### TASK OBJECTIVE
Tally up the lines in the material where the word "from" appears, then give the total and nothing else.

* * * *

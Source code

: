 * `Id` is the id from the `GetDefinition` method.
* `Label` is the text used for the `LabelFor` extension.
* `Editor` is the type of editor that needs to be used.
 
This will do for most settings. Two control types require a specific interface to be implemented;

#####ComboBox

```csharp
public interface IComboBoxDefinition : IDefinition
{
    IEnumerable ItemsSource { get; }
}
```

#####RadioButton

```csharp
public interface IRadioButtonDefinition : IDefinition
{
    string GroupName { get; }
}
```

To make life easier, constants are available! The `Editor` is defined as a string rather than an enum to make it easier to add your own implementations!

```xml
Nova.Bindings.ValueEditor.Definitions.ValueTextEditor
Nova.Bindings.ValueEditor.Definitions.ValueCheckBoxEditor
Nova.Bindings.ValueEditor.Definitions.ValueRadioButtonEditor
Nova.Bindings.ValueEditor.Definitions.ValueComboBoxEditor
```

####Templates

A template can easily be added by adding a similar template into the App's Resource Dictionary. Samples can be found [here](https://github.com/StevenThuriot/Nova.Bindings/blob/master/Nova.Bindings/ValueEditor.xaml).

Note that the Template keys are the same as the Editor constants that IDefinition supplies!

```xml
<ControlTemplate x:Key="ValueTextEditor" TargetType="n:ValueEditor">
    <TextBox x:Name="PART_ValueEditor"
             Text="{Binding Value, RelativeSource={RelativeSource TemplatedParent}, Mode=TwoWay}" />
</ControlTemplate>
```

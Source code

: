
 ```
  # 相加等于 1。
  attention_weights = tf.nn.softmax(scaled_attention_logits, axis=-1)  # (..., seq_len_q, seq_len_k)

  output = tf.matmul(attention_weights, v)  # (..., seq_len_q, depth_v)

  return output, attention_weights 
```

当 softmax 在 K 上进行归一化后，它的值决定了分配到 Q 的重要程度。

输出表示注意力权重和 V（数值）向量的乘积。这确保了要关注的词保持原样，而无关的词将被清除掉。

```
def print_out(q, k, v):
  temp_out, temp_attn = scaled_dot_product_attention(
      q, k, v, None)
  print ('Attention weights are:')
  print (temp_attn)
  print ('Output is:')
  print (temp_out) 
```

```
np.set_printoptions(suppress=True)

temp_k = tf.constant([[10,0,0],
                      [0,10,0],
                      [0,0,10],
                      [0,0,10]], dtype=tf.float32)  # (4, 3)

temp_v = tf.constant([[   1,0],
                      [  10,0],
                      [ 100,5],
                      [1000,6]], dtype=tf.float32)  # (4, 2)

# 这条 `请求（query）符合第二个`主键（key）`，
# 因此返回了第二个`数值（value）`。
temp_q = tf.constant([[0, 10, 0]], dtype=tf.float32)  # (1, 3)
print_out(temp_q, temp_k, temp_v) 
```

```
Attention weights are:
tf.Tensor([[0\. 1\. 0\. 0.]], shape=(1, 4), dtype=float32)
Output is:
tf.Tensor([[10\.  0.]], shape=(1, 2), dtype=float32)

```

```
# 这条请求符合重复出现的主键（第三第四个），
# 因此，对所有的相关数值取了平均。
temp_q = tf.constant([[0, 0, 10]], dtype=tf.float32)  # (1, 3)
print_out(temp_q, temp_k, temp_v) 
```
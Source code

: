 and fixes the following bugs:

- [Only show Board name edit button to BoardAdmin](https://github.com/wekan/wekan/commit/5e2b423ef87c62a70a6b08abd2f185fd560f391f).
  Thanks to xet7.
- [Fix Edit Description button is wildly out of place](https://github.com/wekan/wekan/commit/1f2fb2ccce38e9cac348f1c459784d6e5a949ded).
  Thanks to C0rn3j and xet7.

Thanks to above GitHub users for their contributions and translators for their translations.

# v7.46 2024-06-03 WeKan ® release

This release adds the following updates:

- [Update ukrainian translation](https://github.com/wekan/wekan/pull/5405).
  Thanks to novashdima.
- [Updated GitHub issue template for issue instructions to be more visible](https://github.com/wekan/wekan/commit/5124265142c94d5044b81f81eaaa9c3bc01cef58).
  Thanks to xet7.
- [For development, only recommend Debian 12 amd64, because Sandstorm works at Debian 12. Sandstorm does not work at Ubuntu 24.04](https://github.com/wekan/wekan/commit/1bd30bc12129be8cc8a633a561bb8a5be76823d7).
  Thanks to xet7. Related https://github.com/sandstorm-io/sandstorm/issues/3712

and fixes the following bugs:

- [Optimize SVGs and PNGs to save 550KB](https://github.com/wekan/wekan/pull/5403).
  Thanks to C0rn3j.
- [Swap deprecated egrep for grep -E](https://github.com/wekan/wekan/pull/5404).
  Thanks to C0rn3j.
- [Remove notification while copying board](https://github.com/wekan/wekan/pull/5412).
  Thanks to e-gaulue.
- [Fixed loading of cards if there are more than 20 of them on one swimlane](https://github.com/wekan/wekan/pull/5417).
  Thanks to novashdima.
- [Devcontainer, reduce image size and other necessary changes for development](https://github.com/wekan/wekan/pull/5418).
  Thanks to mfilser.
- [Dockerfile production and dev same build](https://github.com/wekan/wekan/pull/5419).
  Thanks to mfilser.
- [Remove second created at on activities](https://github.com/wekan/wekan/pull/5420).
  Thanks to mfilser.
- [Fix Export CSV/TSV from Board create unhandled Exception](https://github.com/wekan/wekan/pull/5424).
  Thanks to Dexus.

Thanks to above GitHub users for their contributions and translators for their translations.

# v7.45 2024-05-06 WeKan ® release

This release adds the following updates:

* * * *

### EXERCISE RESPONSE
2